In [9]:
%pylab inline

from sklearn.metrics import mean_squared_error
import pandas as pd
import xgboost as xgb

from soln.dataset import AllCategoricalsFeaturizer
from soln.dataset import generate_xv_splits
from soln.dataset import get_augmented_train_and_test_set
from soln.utils import eval_model
from soln.utils import train_model

pd.set_option('display.max_columns', None)


Populating the interactive namespace from numpy and matplotlib

In [25]:
%time aug_train_set, aug_test_set = get_augmented_train_and_test_set()


CPU times: user 13.7 s, sys: 92 ms, total: 13.8 s
Wall time: 14.5 s

In [162]:
from itertools import islice
fold_number = 0
%time X_train, y_train, X_test, y_test = next(islice(generate_xv_splits(aug_train_set), fold_number, None))
print X_train.shape, y_train.shape, X_test.shape, y_test.shape


CPU times: user 72 ms, sys: 0 ns, total: 72 ms
Wall time: 76.7 ms
(27270, 53) (27270,) (2943, 53) (2943,)

In [163]:
# Layer 1: Everything.

layer1_params = {
    'objective': 'reg:linear',
    'silent': 1,
    'num_rounds': 1000,
    'gamma': 0.0,
    'eta': 0.02,
    'max_depth': 8,
    'min_child_weight': 6,
    'subsample': 0.7,
    'colsample_bytree': 0.6,
}

def layer1_get_indices(X):
    return np.ones(len(X), dtype=bool)

In [164]:
layer1_featurizer = AllCategoricalsFeaturizer()
%time layer1 = train_model(layer1_params, layer1_get_indices, layer1_featurizer, X_train, y_train)

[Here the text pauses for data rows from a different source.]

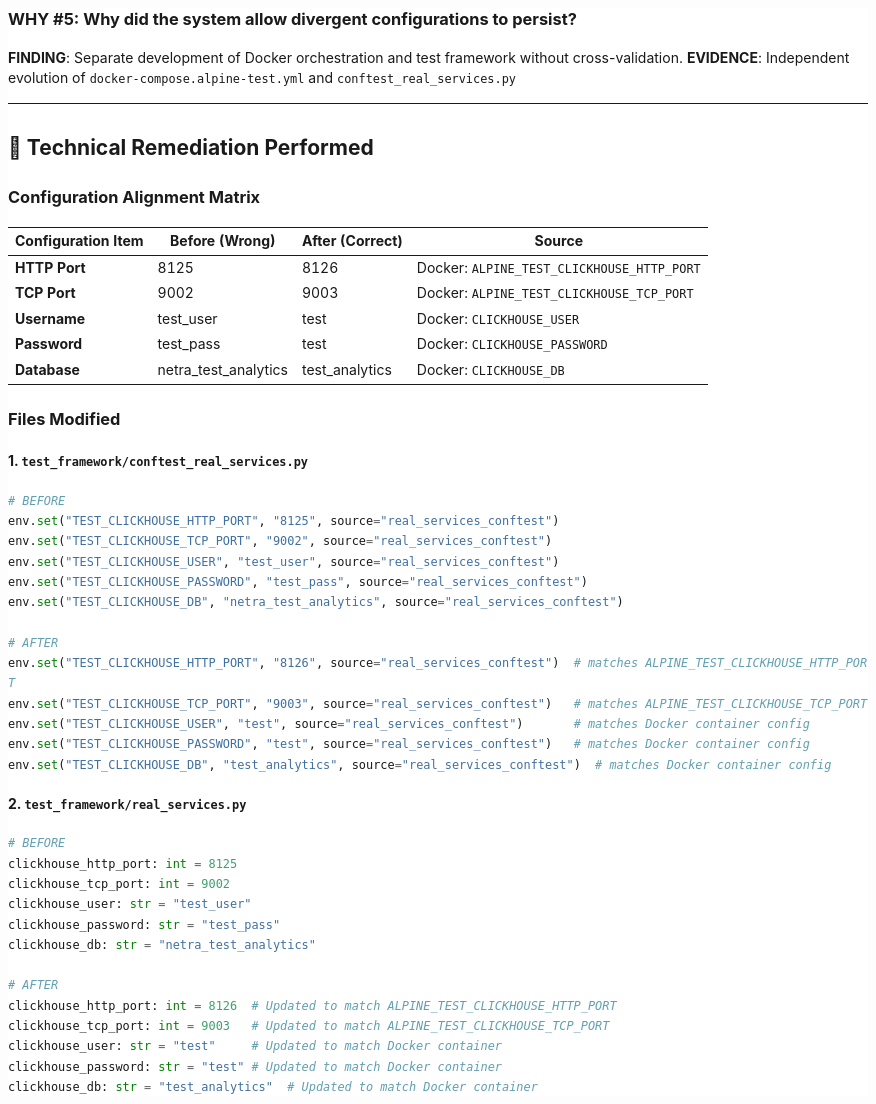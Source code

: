 ### **WHY #5**: Why did the system allow divergent configurations to persist?
**FINDING**: Separate development of Docker orchestration and test framework without cross-validation.
**EVIDENCE**: Independent evolution of `docker-compose.alpine-test.yml` and `conftest_real_services.py`

---

## 🔧 Technical Remediation Performed

### **Configuration Alignment Matrix**

| Configuration Item | Before (Wrong) | After (Correct) | Source |
|-------------------|----------------|-----------------|---------|
| **HTTP Port** | 8125 | 8126 | Docker: `ALPINE_TEST_CLICKHOUSE_HTTP_PORT` |
| **TCP Port** | 9002 | 9003 | Docker: `ALPINE_TEST_CLICKHOUSE_TCP_PORT` |
| **Username** | test_user | test | Docker: `CLICKHOUSE_USER` |
| **Password** | test_pass | test | Docker: `CLICKHOUSE_PASSWORD` |
| **Database** | netra_test_analytics | test_analytics | Docker: `CLICKHOUSE_DB` |

### **Files Modified**

#### 1. `test_framework/conftest_real_services.py`
```python
# BEFORE
env.set("TEST_CLICKHOUSE_HTTP_PORT", "8125", source="real_services_conftest")
env.set("TEST_CLICKHOUSE_TCP_PORT", "9002", source="real_services_conftest")  
env.set("TEST_CLICKHOUSE_USER", "test_user", source="real_services_conftest")
env.set("TEST_CLICKHOUSE_PASSWORD", "test_pass", source="real_services_conftest")
env.set("TEST_CLICKHOUSE_DB", "netra_test_analytics", source="real_services_conftest")

# AFTER
env.set("TEST_CLICKHOUSE_HTTP_PORT", "8126", source="real_services_conftest")  # matches ALPINE_TEST_CLICKHOUSE_HTTP_PORT
env.set("TEST_CLICKHOUSE_TCP_PORT", "9003", source="real_services_conftest")   # matches ALPINE_TEST_CLICKHOUSE_TCP_PORT
env.set("TEST_CLICKHOUSE_USER", "test", source="real_services_conftest")       # matches Docker container config
env.set("TEST_CLICKHOUSE_PASSWORD", "test", source="real_services_conftest")   # matches Docker container config  
env.set("TEST_CLICKHOUSE_DB", "test_analytics", source="real_services_conftest")  # matches Docker container config
```

#### 2. `test_framework/real_services.py` 
```python
# BEFORE
clickhouse_http_port: int = 8125
clickhouse_tcp_port: int = 9002
clickhouse_user: str = "test_user"
clickhouse_password: str = "test_pass"
clickhouse_db: str = "netra_test_analytics"

# AFTER  
clickhouse_http_port: int = 8126  # Updated to match ALPINE_TEST_CLICKHOUSE_HTTP_PORT
clickhouse_tcp_port: int = 9003   # Updated to match ALPINE_TEST_CLICKHOUSE_TCP_PORT
clickhouse_user: str = "test"     # Updated to match Docker container
clickhouse_password: str = "test" # Updated to match Docker container
clickhouse_db: str = "test_analytics"  # Updated to match Docker container
```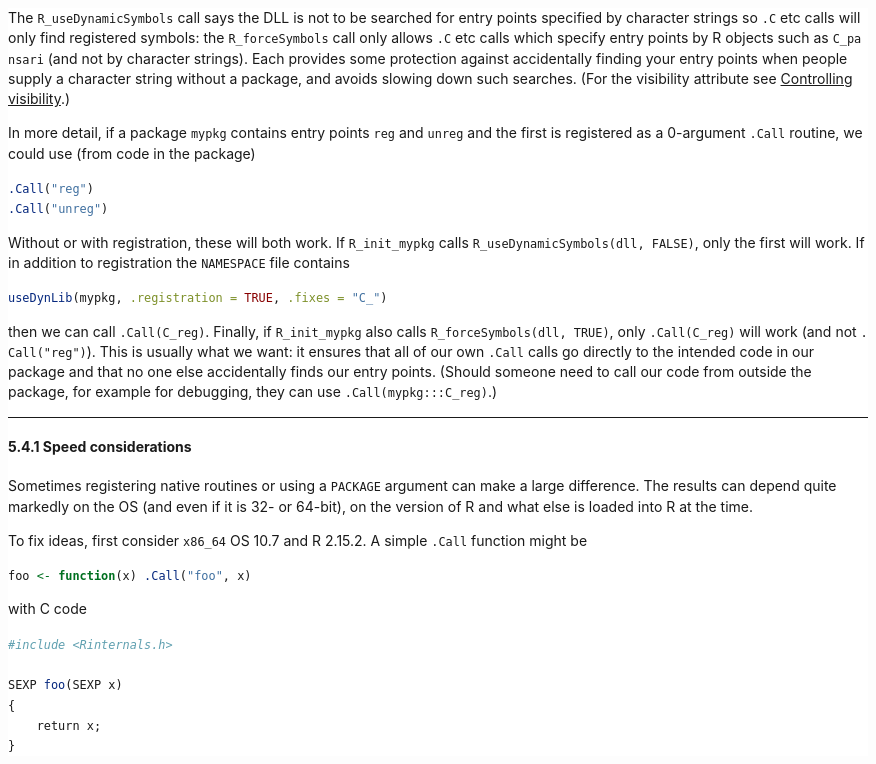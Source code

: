 The
`R_useDynamicSymbols` call says the DLL is not to be searched for entry
points specified by character strings so `.C` etc calls will only find
registered symbols: the `R_forceSymbols` call only allows `.C` etc calls
which specify entry points by R objects such as `C_pansari` (and not by
character strings). Each provides some protection against accidentally
finding your entry points when people supply a character string without
a package, and avoids slowing down such searches. (For the visibility
attribute see [Controlling visibility](#Controlling-visibility).)

In more detail, if a package `mypkg` contains entry points `reg` and
`unreg` and the first is registered as a 0-argument `.Call` routine, we
could use (from code in the package)

```r
.Call("reg")
.Call("unreg")
```

Without or with registration, these will both work. If `R_init_mypkg`
calls `R_useDynamicSymbols(dll, FALSE)`, only the first will work. If in
addition to registration the `NAMESPACE` file contains

```r
useDynLib(mypkg, .registration = TRUE, .fixes = "C_")
```

then we can call `.Call(C_reg)`. Finally, if `R_init_mypkg` also calls
`R_forceSymbols(dll, TRUE)`, only `.Call(C_reg)` will work (and not
`.Call("reg")`). This is usually what we want: it ensures that all of
our own `.Call` calls go directly to the intended code in our package
and that no one else accidentally finds our entry points. (Should
someone need to call our code from outside the package, for example for
debugging, they can use `.Call(mypkg:::C_reg)`.)

---

#### 5.4.1 Speed considerations

Sometimes registering native routines or using a `PACKAGE` argument can
make a large difference. The results can depend quite markedly on the OS
(and even if it is 32- or 64-bit), on the version of R and what else is
loaded into R at the time.

To fix ideas, first consider `x86_64` OS 10.7 and R 2.15.2. A simple
`.Call` function might be

```r
foo <- function(x) .Call("foo", x)
```

with C code

```r
#include <Rinternals.h>

SEXP foo(SEXP x)
{
    return x;
}
```
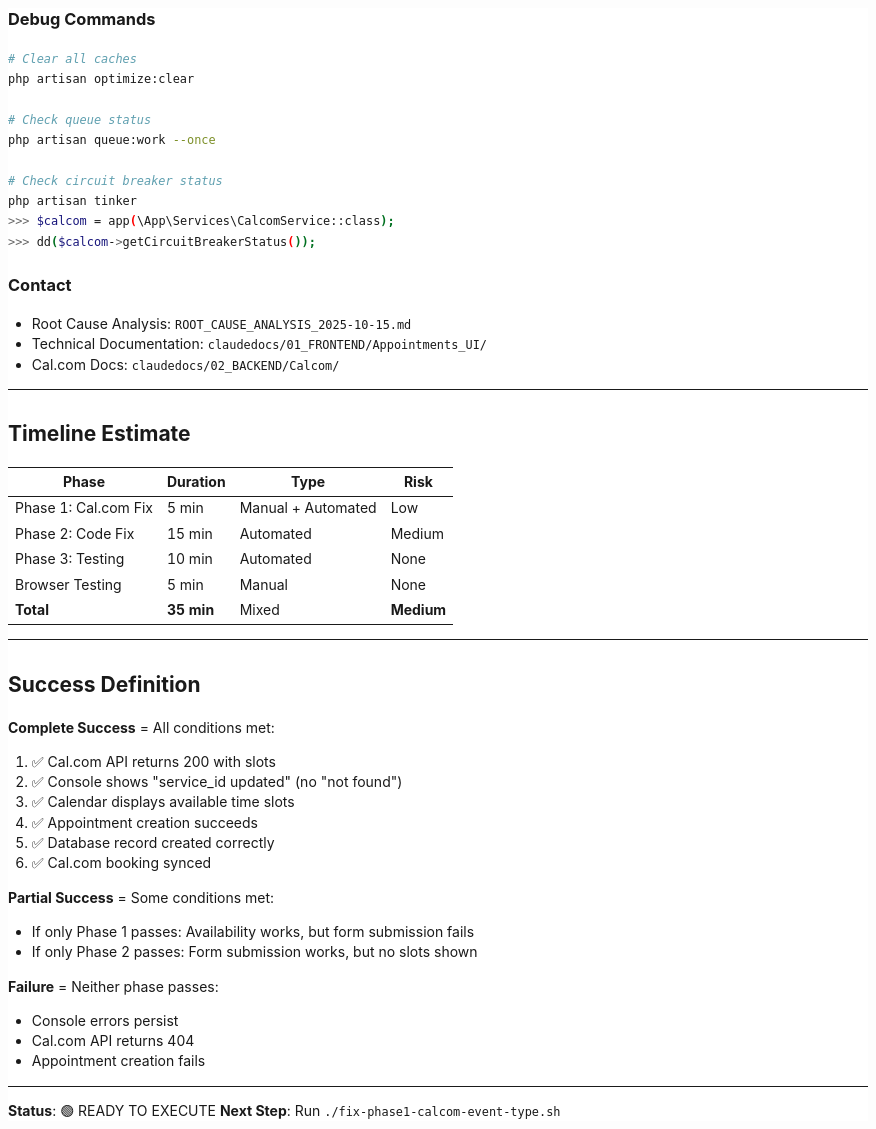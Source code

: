 ### Debug Commands
```bash
# Clear all caches
php artisan optimize:clear

# Check queue status
php artisan queue:work --once

# Check circuit breaker status
php artisan tinker
>>> $calcom = app(\App\Services\CalcomService::class);
>>> dd($calcom->getCircuitBreakerStatus());
```

### Contact
- Root Cause Analysis: `ROOT_CAUSE_ANALYSIS_2025-10-15.md`
- Technical Documentation: `claudedocs/01_FRONTEND/Appointments_UI/`
- Cal.com Docs: `claudedocs/02_BACKEND/Calcom/`

---

## Timeline Estimate

| Phase | Duration | Type | Risk |
|-------|----------|------|------|
| Phase 1: Cal.com Fix | 5 min | Manual + Automated | Low |
| Phase 2: Code Fix | 15 min | Automated | Medium |
| Phase 3: Testing | 10 min | Automated | None |
| Browser Testing | 5 min | Manual | None |
| **Total** | **35 min** | Mixed | **Medium** |

---

## Success Definition

**Complete Success** = All conditions met:
1. ✅ Cal.com API returns 200 with slots
2. ✅ Console shows "service_id updated" (no "not found")
3. ✅ Calendar displays available time slots
4. ✅ Appointment creation succeeds
5. ✅ Database record created correctly
6. ✅ Cal.com booking synced

**Partial Success** = Some conditions met:
- If only Phase 1 passes: Availability works, but form submission fails
- If only Phase 2 passes: Form submission works, but no slots shown

**Failure** = Neither phase passes:
- Console errors persist
- Cal.com API returns 404
- Appointment creation fails

---

**Status**: 🟢 READY TO EXECUTE
**Next Step**: Run `./fix-phase1-calcom-event-type.sh`
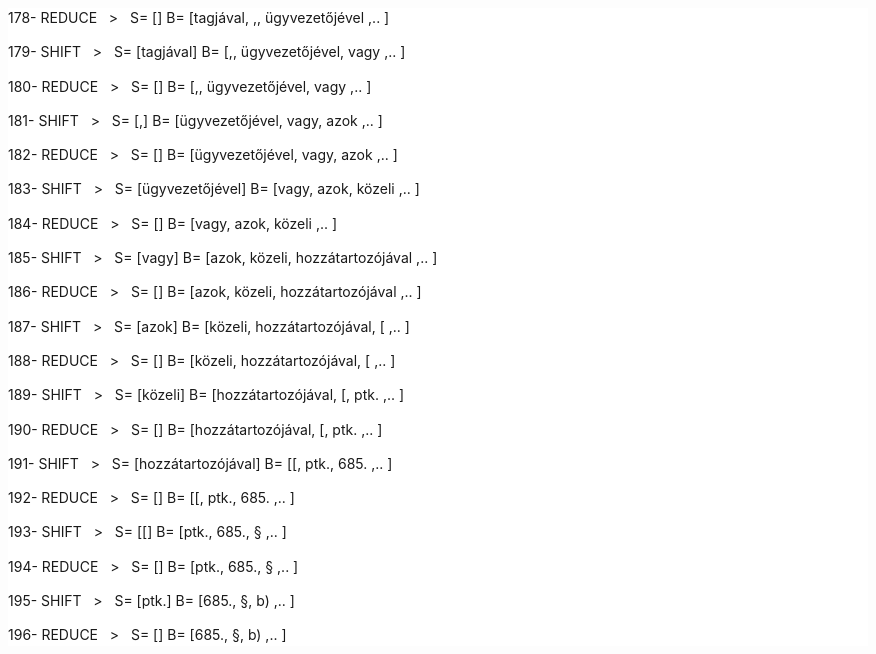 

178- REDUCE&nbsp;&nbsp;&nbsp;>&nbsp;&nbsp;&nbsp;S= []   B= [tagjával, ,, ügyvezetőjével ,.. ]



179- SHIFT&nbsp;&nbsp;&nbsp;>&nbsp;&nbsp;&nbsp;S= [tagjával]   B= [,, ügyvezetőjével, vagy ,.. ]



180- REDUCE&nbsp;&nbsp;&nbsp;>&nbsp;&nbsp;&nbsp;S= []   B= [,, ügyvezetőjével, vagy ,.. ]



181- SHIFT&nbsp;&nbsp;&nbsp;>&nbsp;&nbsp;&nbsp;S= [,]   B= [ügyvezetőjével, vagy, azok ,.. ]



182- REDUCE&nbsp;&nbsp;&nbsp;>&nbsp;&nbsp;&nbsp;S= []   B= [ügyvezetőjével, vagy, azok ,.. ]



183- SHIFT&nbsp;&nbsp;&nbsp;>&nbsp;&nbsp;&nbsp;S= [ügyvezetőjével]   B= [vagy, azok, közeli ,.. ]



184- REDUCE&nbsp;&nbsp;&nbsp;>&nbsp;&nbsp;&nbsp;S= []   B= [vagy, azok, közeli ,.. ]



185- SHIFT&nbsp;&nbsp;&nbsp;>&nbsp;&nbsp;&nbsp;S= [vagy]   B= [azok, közeli, hozzátartozójával ,.. ]



186- REDUCE&nbsp;&nbsp;&nbsp;>&nbsp;&nbsp;&nbsp;S= []   B= [azok, közeli, hozzátartozójával ,.. ]



187- SHIFT&nbsp;&nbsp;&nbsp;>&nbsp;&nbsp;&nbsp;S= [azok]   B= [közeli, hozzátartozójával, [ ,.. ]



188- REDUCE&nbsp;&nbsp;&nbsp;>&nbsp;&nbsp;&nbsp;S= []   B= [közeli, hozzátartozójával, [ ,.. ]



189- SHIFT&nbsp;&nbsp;&nbsp;>&nbsp;&nbsp;&nbsp;S= [közeli]   B= [hozzátartozójával, [, ptk. ,.. ]



190- REDUCE&nbsp;&nbsp;&nbsp;>&nbsp;&nbsp;&nbsp;S= []   B= [hozzátartozójával, [, ptk. ,.. ]



191- SHIFT&nbsp;&nbsp;&nbsp;>&nbsp;&nbsp;&nbsp;S= [hozzátartozójával]   B= [[, ptk., 685. ,.. ]



192- REDUCE&nbsp;&nbsp;&nbsp;>&nbsp;&nbsp;&nbsp;S= []   B= [[, ptk., 685. ,.. ]



193- SHIFT&nbsp;&nbsp;&nbsp;>&nbsp;&nbsp;&nbsp;S= [[]   B= [ptk., 685., § ,.. ]



194- REDUCE&nbsp;&nbsp;&nbsp;>&nbsp;&nbsp;&nbsp;S= []   B= [ptk., 685., § ,.. ]



195- SHIFT&nbsp;&nbsp;&nbsp;>&nbsp;&nbsp;&nbsp;S= [ptk.]   B= [685., §, b) ,.. ]



196- REDUCE&nbsp;&nbsp;&nbsp;>&nbsp;&nbsp;&nbsp;S= []   B= [685., §, b) ,.. ]
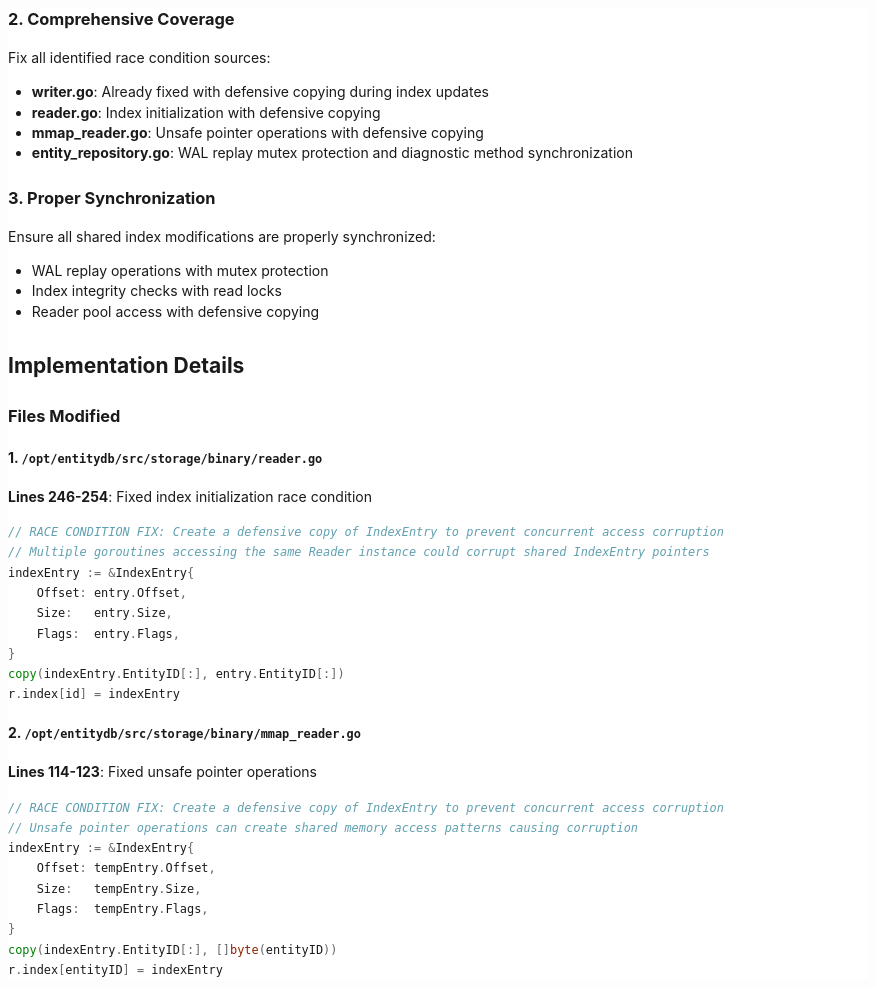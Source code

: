 ### 2. Comprehensive Coverage

Fix all identified race condition sources:

- **writer.go**: Already fixed with defensive copying during index updates
- **reader.go**: Index initialization with defensive copying
- **mmap_reader.go**: Unsafe pointer operations with defensive copying
- **entity_repository.go**: WAL replay mutex protection and diagnostic method synchronization

### 3. Proper Synchronization

Ensure all shared index modifications are properly synchronized:

- WAL replay operations with mutex protection
- Index integrity checks with read locks
- Reader pool access with defensive copying

## Implementation Details

### Files Modified

#### 1. `/opt/entitydb/src/storage/binary/reader.go`

**Lines 246-254**: Fixed index initialization race condition
```go
// RACE CONDITION FIX: Create a defensive copy of IndexEntry to prevent concurrent access corruption
// Multiple goroutines accessing the same Reader instance could corrupt shared IndexEntry pointers
indexEntry := &IndexEntry{
    Offset: entry.Offset,
    Size:   entry.Size,
    Flags:  entry.Flags,
}
copy(indexEntry.EntityID[:], entry.EntityID[:])
r.index[id] = indexEntry
```

#### 2. `/opt/entitydb/src/storage/binary/mmap_reader.go`

**Lines 114-123**: Fixed unsafe pointer operations
```go
// RACE CONDITION FIX: Create a defensive copy of IndexEntry to prevent concurrent access corruption
// Unsafe pointer operations can create shared memory access patterns causing corruption
indexEntry := &IndexEntry{
    Offset: tempEntry.Offset,
    Size:   tempEntry.Size,
    Flags:  tempEntry.Flags,
}
copy(indexEntry.EntityID[:], []byte(entityID))
r.index[entityID] = indexEntry
```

CPU times: user 2min 49s, sys: 1.08 s, total: 2min 50s
Wall time: 1min 55s

In [165]:
layer1_train_results = eval_model(layer1['model'], layer1_get_indices, layer1_featurizer, X_train, y_train)
layer1_test_results = eval_model(layer1['model'], layer1_get_indices, layer1_featurizer, X_test, y_test)
print "Train on everything, test on everything:"
print layer1['X_train'].shape
print layer1_train_results['X_eval'].shape
print layer1_test_results['X_eval'].shape
print "train RMSLE", layer1_train_results['rmsle']
print "test RMSLE", layer1_test_results['rmsle']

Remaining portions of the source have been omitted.